# [ACTION ITEM]
Find where "2008 - Jul 2011" occurs in the data below, and retype that line and every later line exactly.

── AVAILABLE DATA ──

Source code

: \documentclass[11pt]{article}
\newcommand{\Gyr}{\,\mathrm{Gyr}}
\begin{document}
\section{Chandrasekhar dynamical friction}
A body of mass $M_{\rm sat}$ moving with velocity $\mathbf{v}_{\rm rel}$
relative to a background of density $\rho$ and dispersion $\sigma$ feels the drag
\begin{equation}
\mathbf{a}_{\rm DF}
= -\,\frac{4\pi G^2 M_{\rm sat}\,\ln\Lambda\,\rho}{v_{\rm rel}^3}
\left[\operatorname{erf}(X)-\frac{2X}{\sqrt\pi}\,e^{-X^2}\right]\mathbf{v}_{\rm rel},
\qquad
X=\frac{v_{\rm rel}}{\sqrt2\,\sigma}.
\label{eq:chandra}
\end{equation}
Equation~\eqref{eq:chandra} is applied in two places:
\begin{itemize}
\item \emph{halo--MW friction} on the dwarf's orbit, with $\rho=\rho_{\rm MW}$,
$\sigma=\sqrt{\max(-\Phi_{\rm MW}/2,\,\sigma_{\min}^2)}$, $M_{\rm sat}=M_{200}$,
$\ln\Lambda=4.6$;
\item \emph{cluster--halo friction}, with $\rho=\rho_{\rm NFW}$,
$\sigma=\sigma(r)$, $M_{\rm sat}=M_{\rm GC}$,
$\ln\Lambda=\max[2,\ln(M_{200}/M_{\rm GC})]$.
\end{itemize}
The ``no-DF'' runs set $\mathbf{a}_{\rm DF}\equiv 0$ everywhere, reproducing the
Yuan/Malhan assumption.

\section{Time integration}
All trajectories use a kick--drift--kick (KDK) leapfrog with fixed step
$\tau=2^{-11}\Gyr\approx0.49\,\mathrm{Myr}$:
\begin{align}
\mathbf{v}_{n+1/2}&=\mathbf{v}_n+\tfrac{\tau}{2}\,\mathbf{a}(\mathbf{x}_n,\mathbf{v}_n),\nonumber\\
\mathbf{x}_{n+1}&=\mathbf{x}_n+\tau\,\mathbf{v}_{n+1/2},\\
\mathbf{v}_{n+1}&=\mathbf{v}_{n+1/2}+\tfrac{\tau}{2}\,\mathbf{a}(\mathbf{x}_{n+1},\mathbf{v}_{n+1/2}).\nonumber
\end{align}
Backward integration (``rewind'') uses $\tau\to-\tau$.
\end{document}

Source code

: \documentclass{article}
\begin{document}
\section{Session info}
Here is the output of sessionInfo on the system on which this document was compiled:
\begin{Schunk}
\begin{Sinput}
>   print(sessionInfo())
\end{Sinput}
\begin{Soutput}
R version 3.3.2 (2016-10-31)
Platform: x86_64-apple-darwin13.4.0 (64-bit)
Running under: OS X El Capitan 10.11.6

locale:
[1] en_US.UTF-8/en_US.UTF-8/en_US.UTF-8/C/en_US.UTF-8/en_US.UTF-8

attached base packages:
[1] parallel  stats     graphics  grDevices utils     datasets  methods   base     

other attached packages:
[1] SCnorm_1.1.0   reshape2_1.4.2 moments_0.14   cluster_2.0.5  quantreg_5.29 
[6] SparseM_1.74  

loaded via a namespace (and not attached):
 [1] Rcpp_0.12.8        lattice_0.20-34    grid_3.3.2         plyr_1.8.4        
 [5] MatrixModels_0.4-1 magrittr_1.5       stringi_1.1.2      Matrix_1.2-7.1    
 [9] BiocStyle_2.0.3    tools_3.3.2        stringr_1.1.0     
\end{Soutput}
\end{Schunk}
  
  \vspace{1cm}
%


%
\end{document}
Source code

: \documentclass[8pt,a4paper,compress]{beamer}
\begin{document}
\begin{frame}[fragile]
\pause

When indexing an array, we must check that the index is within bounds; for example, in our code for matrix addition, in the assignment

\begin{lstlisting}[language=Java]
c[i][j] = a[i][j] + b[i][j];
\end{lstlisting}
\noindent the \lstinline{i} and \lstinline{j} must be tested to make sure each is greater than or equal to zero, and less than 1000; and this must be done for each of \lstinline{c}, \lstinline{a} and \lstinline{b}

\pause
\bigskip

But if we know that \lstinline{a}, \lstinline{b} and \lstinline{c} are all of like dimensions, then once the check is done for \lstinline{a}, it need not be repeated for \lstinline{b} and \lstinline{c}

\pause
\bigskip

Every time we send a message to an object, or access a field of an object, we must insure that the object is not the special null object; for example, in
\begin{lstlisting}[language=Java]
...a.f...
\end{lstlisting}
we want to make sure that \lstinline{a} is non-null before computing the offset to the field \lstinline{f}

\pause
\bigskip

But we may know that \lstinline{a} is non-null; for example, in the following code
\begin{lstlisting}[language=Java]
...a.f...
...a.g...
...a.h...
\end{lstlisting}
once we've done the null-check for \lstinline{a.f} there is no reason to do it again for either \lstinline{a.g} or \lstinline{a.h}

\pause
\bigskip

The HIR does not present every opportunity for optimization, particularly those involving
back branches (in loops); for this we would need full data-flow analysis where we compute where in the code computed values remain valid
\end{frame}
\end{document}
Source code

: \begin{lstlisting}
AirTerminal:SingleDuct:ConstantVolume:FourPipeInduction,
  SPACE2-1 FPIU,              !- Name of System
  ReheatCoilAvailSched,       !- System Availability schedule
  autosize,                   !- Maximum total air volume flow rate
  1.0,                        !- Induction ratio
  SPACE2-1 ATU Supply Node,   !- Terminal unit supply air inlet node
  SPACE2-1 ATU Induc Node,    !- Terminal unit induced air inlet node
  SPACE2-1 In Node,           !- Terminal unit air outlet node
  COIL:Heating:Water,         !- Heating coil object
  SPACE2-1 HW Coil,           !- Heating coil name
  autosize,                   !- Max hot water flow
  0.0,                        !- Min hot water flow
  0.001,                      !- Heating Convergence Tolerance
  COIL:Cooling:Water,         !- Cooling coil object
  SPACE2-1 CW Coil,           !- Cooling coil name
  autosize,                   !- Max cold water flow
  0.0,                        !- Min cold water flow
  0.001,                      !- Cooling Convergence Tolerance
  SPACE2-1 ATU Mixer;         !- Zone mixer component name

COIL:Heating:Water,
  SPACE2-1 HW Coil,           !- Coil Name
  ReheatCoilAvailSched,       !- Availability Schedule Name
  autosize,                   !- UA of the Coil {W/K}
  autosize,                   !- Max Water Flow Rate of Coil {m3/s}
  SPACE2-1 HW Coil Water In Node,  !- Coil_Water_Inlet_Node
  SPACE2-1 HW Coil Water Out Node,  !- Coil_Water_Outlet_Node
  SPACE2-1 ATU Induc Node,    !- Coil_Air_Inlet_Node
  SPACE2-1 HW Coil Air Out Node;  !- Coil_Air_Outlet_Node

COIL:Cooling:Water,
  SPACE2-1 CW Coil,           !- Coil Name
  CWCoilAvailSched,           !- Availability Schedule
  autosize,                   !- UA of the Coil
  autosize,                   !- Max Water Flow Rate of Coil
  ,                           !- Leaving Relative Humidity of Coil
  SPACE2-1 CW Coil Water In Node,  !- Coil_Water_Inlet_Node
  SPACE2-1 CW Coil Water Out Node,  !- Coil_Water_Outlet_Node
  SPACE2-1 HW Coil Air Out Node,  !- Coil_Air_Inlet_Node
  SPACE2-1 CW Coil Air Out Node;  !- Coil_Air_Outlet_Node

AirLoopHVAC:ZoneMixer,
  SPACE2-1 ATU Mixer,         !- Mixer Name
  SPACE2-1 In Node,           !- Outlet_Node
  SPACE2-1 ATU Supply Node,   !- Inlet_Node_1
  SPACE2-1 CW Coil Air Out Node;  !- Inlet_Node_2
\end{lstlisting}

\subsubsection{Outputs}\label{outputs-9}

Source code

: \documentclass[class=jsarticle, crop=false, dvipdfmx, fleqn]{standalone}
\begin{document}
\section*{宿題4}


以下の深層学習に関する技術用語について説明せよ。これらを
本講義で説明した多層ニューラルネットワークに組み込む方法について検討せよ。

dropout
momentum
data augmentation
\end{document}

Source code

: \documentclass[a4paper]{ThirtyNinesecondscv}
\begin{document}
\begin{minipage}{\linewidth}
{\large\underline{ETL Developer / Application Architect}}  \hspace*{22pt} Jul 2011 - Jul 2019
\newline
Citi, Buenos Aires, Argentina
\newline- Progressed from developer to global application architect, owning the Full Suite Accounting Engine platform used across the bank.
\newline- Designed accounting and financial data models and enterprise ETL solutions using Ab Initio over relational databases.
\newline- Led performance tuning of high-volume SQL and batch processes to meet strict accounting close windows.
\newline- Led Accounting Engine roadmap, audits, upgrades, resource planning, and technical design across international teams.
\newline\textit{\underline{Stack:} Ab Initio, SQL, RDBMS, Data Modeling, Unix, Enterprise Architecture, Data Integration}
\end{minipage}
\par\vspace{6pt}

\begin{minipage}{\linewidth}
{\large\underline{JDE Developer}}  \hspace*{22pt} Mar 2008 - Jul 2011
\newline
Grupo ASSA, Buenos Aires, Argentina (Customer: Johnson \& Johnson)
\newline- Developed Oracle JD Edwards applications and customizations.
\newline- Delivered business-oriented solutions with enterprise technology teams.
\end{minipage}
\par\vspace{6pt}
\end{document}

───

# [SOLUTION BELOW]
{\large\underline{JDE Developer}}  \hspace*{22pt} Mar 2008 - Jul 2011
\newline
Grupo ASSA, Buenos Aires, Argentina (Customer: Johnson \& Johnson)
\newline- Developed Oracle JD Edwards applications and customizations.
\newline- Delivered business-oriented solutions with enterprise technology teams.
\end{minipage}
\par\vspace{6pt}
\end{document}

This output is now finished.